Z początku film wydaje się strasznym sucharem. Natomiast z czasem akcja filmu zmienia się o 360 stopni i doprowadza nas do łez przez - uwaga - niepochamowany śmiech!!! I tak do końca filmu było z cała sala kinową.
Przepraszam i dziękuję za sprostowanie. Czy poda mi Pani swój adres? Prześle czekoladki.
Ps. A słowo "akcji" piszę się przez k a nie przez l.
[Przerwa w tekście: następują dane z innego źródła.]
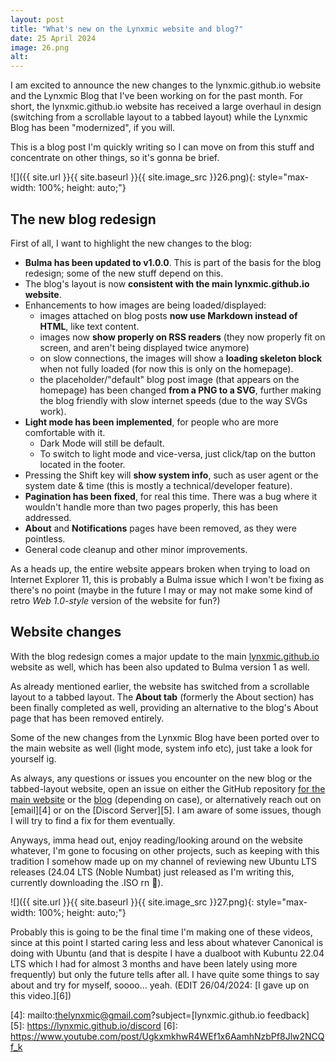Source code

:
 ```yaml
---
layout: post
title: "What's new on the Lynxmic website and blog?"
date: 25 April 2024
image: 26.png
alt:
---
```


I am excited to announce the new changes to the lynxmic.github.io website and the Lynxmic Blog that I've been working on for the past month. For short, the lynxmic.github.io website has received a large overhaul in design (switching from a scrollable layout to a tabbed layout) while the Lynxmic Blog has been "modernized", if you will.

This is a blog post I'm quickly writing so I can move on from this stuff and concentrate on other things, so it's gonna be brief.

![]({{ site.url }}{{ site.baseurl }}{{ site.image_src }}26.png){: style="max-width: 100%; height: auto;"}

## The new blog redesign
First of all, I want to highlight the new changes to the blog:
* **Bulma has been updated to v1.0.0**. This is part of the basis for the blog redesign; some of the new stuff depend on this.
* The blog's layout is now **consistent with the main lynxmic.github.io website**.
* Enhancements to how images are being loaded/displayed:
   * images attached on blog posts **now use Markdown instead of HTML**, like text content.
   * images now **show properly on RSS readers** (they now properly fit on screen, and aren't being displayed twice anymore)
   * on slow connections, the images will show a **loading skeleton block** when not fully loaded (for now this is only on the homepage).
   * the placeholder/"default" blog post image (that appears on the homepage) has been changed **from a PNG to a SVG**, further making the blog friendly with slow internet speeds (due to the way SVGs work).
* **Light mode has been implemented**, for people who are more comfortable with it.
   * Dark Mode will still be default.
   * To switch to light mode and vice-versa, just click/tap on the <i class="fas fa-moon"></i> button located in the footer.
* Pressing the Shift key will **show system info**, such as user agent or the system date & time (this is mostly a technical/developer feature).
* **Pagination has been fixed**, for real this time. There was a bug where it wouldn't handle more than two pages properly, this has been addressed.
* **About** and **Notifications** pages have been removed, as they were pointless.
* General code cleanup and other minor improvements.

As a heads up, the entire website appears broken when trying to load on Internet Explorer 11, this is probably a Bulma issue which I won't be fixing as there's no point (maybe in the future I may or may not make some kind of retro *Web 1.0-style* version of the website for fun?)

## Website changes
With the blog redesign comes a major update to the main [lynxmic.github.io][1] website as well, which has been also updated to Bulma version 1 as well.

As already mentioned earlier, the website has switched from a scrollable layout to a tabbed layout. The **About tab** (formerly the About section) has been finally completed as well, providing an alternative to the blog's About page that has been removed entirely.

Some of the new changes from the Lynxmic Blog have been ported over to the main website as well (light mode, system info etc), just take a look for yourself ig.

As always, any questions or issues you encounter on the new blog or the tabbed-layout website, open an issue on either the GitHub repository [for the main website][2] or the [blog][3] (depending on case), or alternatively reach out on [email][4] or on the [Discord Server][5]. I am aware of some issues, though I will try to find a fix for them eventually.

Anyways, imma head out, enjoy reading/looking around on the website whatever, I'm gone to focusing on other projects, such as keeping with this tradition I somehow made up on my channel of reviewing new Ubuntu LTS releases (24.04 LTS (Noble Numbat) just released as I'm writing this, currently downloading the .ISO rn 👀). 

![]({{ site.url }}{{ site.baseurl }}{{ site.image_src }}27.png){: style="max-width: 100%; height: auto;"}

Probably this is going to be the final time I'm making one of these videos, since at this point I started caring less and less about whatever Canonical is doing with Ubuntu (and that is despite I have a dualboot with Kubuntu 22.04 LTS which I had for almost 3 months and have been lately using more frequently) but only the future tells after all. I have quite some things to say about and try for myself, soooo... yeah. (EDIT 26/04/2024: [I gave up on this video.][6])

[1]: https://lynxmic.github.io
[2]: https://github.com/Lynxmic/lynxmic.github.io
[3]: https://github.com/Lynxmic/blog
[4]: mailto:thelynxmic@gmail.com?subject=[lynxmic.github.io feedback]
[5]: https://lynxmic.github.io/discord
[6]: https://www.youtube.com/post/UgkxmkhwR4WEf1x6AamhNzbPf8Jlw2NCQf_k
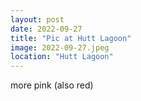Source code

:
 ```yaml
---
layout: post
date: 2022-09-27
title: "Pic at Hutt Lagoon"
image: 2022-09-27.jpeg
location: "Hutt Lagoon"
---
```


more pink (also red)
Olgadon słusznie zwróciła uwagę, że o 180. Trzeba było zmienić w recenzji a nie wysilać się na „uszczypliwości”. Tyle
To nie jest uszczypliwość. Naprawdę chciałem wysłać czekoladki i tak jak Olgadon zwróciła mi uwagę, ja również zwróciłem jej. Gdzie tu równość? Jeden może zwrócić uwagę drugi już nie?
No rzeczywiście, jeśli w Pana przypadku była to literówka, tak jak w moim, to kajam się, przepraszam i zwracam honor. Czekoladki proszę zjeść samemu. Na zdrowie.
Literówka też była u autora wątku, a może nawet błąd ortograficzny. Niepohamowany śmiech pochodzi od hamowania, a nie od chama i powinno być pisane przez samo H.
Swoją drogą można powiedzieć w tym przypadku, że z pewnych względów akcja zmienia się o 360 stopni.